GOAL OF THE EXERCISE. Line by line, copy the listing below exactly.

EXTRACTED RECORDS.
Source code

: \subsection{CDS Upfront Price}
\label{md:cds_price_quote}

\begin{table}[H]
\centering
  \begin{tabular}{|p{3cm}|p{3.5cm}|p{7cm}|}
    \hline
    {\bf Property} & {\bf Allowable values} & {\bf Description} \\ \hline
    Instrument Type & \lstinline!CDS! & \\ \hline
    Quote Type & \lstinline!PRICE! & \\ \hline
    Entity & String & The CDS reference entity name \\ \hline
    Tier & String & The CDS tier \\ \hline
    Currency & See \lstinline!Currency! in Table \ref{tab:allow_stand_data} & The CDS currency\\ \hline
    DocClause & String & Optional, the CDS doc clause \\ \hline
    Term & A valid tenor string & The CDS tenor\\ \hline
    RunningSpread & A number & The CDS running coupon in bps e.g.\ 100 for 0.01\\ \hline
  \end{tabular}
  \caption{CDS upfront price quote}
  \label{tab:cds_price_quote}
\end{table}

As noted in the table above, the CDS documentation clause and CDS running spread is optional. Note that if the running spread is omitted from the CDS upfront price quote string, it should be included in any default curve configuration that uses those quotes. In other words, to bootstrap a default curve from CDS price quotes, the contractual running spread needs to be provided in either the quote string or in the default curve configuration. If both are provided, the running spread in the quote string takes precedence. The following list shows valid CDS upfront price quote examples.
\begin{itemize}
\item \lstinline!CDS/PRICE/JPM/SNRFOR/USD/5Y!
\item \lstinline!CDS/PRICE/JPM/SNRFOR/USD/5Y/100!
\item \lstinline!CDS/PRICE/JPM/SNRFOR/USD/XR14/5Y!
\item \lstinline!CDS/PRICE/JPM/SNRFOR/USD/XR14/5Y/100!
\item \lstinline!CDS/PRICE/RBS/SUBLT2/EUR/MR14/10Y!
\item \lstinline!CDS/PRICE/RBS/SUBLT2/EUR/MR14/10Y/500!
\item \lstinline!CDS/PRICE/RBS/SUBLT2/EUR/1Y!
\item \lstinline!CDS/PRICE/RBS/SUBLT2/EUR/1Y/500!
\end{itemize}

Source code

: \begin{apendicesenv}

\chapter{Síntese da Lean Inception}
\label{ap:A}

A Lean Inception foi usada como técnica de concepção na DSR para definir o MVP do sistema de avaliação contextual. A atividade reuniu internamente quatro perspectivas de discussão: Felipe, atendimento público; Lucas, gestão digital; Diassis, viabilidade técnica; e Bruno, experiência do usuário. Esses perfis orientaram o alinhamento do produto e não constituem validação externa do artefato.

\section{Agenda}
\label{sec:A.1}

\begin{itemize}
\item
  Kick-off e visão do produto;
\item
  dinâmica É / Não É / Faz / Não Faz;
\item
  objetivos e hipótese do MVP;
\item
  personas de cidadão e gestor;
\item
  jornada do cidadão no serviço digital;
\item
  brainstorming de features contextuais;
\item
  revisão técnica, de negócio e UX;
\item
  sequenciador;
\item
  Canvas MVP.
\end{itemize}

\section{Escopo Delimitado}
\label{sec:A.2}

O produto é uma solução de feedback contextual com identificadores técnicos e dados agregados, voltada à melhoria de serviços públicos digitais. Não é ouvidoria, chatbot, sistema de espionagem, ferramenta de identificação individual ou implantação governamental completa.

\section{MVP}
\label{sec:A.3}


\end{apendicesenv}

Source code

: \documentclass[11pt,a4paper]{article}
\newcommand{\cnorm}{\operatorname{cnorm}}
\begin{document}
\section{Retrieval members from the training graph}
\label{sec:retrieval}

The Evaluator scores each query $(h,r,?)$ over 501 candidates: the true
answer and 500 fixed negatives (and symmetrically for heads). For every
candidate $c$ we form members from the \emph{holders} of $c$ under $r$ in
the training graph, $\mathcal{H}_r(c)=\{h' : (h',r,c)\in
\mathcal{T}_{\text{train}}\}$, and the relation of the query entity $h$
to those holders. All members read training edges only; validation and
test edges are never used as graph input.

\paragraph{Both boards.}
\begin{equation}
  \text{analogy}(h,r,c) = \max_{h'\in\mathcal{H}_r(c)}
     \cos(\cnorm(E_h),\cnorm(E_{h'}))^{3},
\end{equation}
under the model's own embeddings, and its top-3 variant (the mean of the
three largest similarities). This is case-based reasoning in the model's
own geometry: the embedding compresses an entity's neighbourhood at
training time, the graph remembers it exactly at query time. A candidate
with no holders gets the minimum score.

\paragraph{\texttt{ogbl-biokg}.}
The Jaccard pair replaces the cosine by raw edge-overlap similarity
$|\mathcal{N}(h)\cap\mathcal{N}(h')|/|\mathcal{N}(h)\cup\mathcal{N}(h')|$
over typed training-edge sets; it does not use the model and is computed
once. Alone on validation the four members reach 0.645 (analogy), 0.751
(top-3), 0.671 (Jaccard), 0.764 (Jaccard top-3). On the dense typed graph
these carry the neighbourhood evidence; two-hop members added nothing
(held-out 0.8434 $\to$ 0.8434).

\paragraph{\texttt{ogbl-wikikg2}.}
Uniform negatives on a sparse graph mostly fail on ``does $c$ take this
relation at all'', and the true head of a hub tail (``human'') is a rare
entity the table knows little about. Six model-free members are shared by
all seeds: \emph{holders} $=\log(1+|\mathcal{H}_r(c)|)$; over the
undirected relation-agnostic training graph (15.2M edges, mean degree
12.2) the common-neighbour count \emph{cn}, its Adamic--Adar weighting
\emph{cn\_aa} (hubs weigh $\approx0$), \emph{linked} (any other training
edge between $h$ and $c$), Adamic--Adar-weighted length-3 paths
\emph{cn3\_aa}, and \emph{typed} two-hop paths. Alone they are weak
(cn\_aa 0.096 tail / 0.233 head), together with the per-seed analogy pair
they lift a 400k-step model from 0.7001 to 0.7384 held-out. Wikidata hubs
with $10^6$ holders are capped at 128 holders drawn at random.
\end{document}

ANSWER TO THIS EXERCISE.
Source code

: \subsection{CDS Upfront Price}
\label{md:cds_price_quote}

\begin{table}[H]
\centering
  \begin{tabular}{|p{3cm}|p{3.5cm}|p{7cm}|}
    \hline
    {\bf Property} & {\bf Allowable values} & {\bf Description} \\ \hline
    Instrument Type & \lstinline!CDS! & \\ \hline
    Quote Type & \lstinline!PRICE! & \\ \hline
    Entity & String & The CDS reference entity name \\ \hline
    Tier & String & The CDS tier \\ \hline
    Currency & See \lstinline!Currency! in Table \ref{tab:allow_stand_data} & The CDS currency\\ \hline
    DocClause & String & Optional, the CDS doc clause \\ \hline
    Term & A valid tenor string & The CDS tenor\\ \hline
    RunningSpread & A number & The CDS running coupon in bps e.g.\ 100 for 0.01\\ \hline
  \end{tabular}
  \caption{CDS upfront price quote}
  \label{tab:cds_price_quote}
\end{table}

As noted in the table above, the CDS documentation clause and CDS running spread is optional. Note that if the running spread is omitted from the CDS upfront price quote string, it should be included in any default curve configuration that uses those quotes. In other words, to bootstrap a default curve from CDS price quotes, the contractual running spread needs to be provided in either the quote string or in the default curve configuration. If both are provided, the running spread in the quote string takes precedence. The following list shows valid CDS upfront price quote examples.
\begin{itemize}
\item \lstinline!CDS/PRICE/JPM/SNRFOR/USD/5Y!
\item \lstinline!CDS/PRICE/JPM/SNRFOR/USD/5Y/100!
\item \lstinline!CDS/PRICE/JPM/SNRFOR/USD/XR14/5Y!
\item \lstinline!CDS/PRICE/JPM/SNRFOR/USD/XR14/5Y/100!
\item \lstinline!CDS/PRICE/RBS/SUBLT2/EUR/MR14/10Y!
\item \lstinline!CDS/PRICE/RBS/SUBLT2/EUR/MR14/10Y/500!
\item \lstinline!CDS/PRICE/RBS/SUBLT2/EUR/1Y!
\item \lstinline!CDS/PRICE/RBS/SUBLT2/EUR/1Y/500!
\end{itemize}

Source code

: \begin{apendicesenv}

\chapter{Síntese da Lean Inception}
\label{ap:A}

A Lean Inception foi usada como técnica de concepção na DSR para definir o MVP do sistema de avaliação contextual. A atividade reuniu internamente quatro perspectivas de discussão: Felipe, atendimento público; Lucas, gestão digital; Diassis, viabilidade técnica; e Bruno, experiência do usuário. Esses perfis orientaram o alinhamento do produto e não constituem validação externa do artefato.

\section{Agenda}
\label{sec:A.1}

\begin{itemize}
\item
  Kick-off e visão do produto;
\item
  dinâmica É / Não É / Faz / Não Faz;
\item
  objetivos e hipótese do MVP;
\item
  personas de cidadão e gestor;
\item
  jornada do cidadão no serviço digital;
\item
  brainstorming de features contextuais;
\item
  revisão técnica, de negócio e UX;
\item
  sequenciador;
\item
  Canvas MVP.
\end{itemize}

\section{Escopo Delimitado}
\label{sec:A.2}

O produto é uma solução de feedback contextual com identificadores técnicos e dados agregados, voltada à melhoria de serviços públicos digitais. Não é ouvidoria, chatbot, sistema de espionagem, ferramenta de identificação individual ou implantação governamental completa.

\section{MVP}
\label{sec:A.3}


\end{apendicesenv}

Source code

: \documentclass[11pt,a4paper]{article}
\newcommand{\cnorm}{\operatorname{cnorm}}
\begin{document}
\section{Retrieval members from the training graph}
\label{sec:retrieval}

The Evaluator scores each query $(h,r,?)$ over 501 candidates: the true
answer and 500 fixed negatives (and symmetrically for heads). For every
candidate $c$ we form members from the \emph{holders} of $c$ under $r$ in
the training graph, $\mathcal{H}_r(c)=\{h' : (h',r,c)\in
\mathcal{T}_{\text{train}}\}$, and the relation of the query entity $h$
to those holders. All members read training edges only; validation and
test edges are never used as graph input.

\paragraph{Both boards.}
\begin{equation}
  \text{analogy}(h,r,c) = \max_{h'\in\mathcal{H}_r(c)}
     \cos(\cnorm(E_h),\cnorm(E_{h'}))^{3},
\end{equation}
under the model's own embeddings, and its top-3 variant (the mean of the
three largest similarities). This is case-based reasoning in the model's
own geometry: the embedding compresses an entity's neighbourhood at
training time, the graph remembers it exactly at query time. A candidate
with no holders gets the minimum score.

\paragraph{\texttt{ogbl-biokg}.}
The Jaccard pair replaces the cosine by raw edge-overlap similarity
$|\mathcal{N}(h)\cap\mathcal{N}(h')|/|\mathcal{N}(h)\cup\mathcal{N}(h')|$
over typed training-edge sets; it does not use the model and is computed
once. Alone on validation the four members reach 0.645 (analogy), 0.751
(top-3), 0.671 (Jaccard), 0.764 (Jaccard top-3). On the dense typed graph
these carry the neighbourhood evidence; two-hop members added nothing
(held-out 0.8434 $\to$ 0.8434).

\paragraph{\texttt{ogbl-wikikg2}.}
Uniform negatives on a sparse graph mostly fail on ``does $c$ take this
relation at all'', and the true head of a hub tail (``human'') is a rare
entity the table knows little about. Six model-free members are shared by
all seeds: \emph{holders} $=\log(1+|\mathcal{H}_r(c)|)$; over the
undirected relation-agnostic training graph (15.2M edges, mean degree
12.2) the common-neighbour count \emph{cn}, its Adamic--Adar weighting
\emph{cn\_aa} (hubs weigh $\approx0$), \emph{linked} (any other training
edge between $h$ and $c$), Adamic--Adar-weighted length-3 paths
\emph{cn3\_aa}, and \emph{typed} two-hop paths. Alone they are weak
(cn\_aa 0.096 tail / 0.233 head), together with the per-seed analogy pair
they lift a 400k-step model from 0.7001 to 0.7384 held-out. Wikidata hubs
with $10^6$ holders are capped at 128 holders drawn at random.
\end{document}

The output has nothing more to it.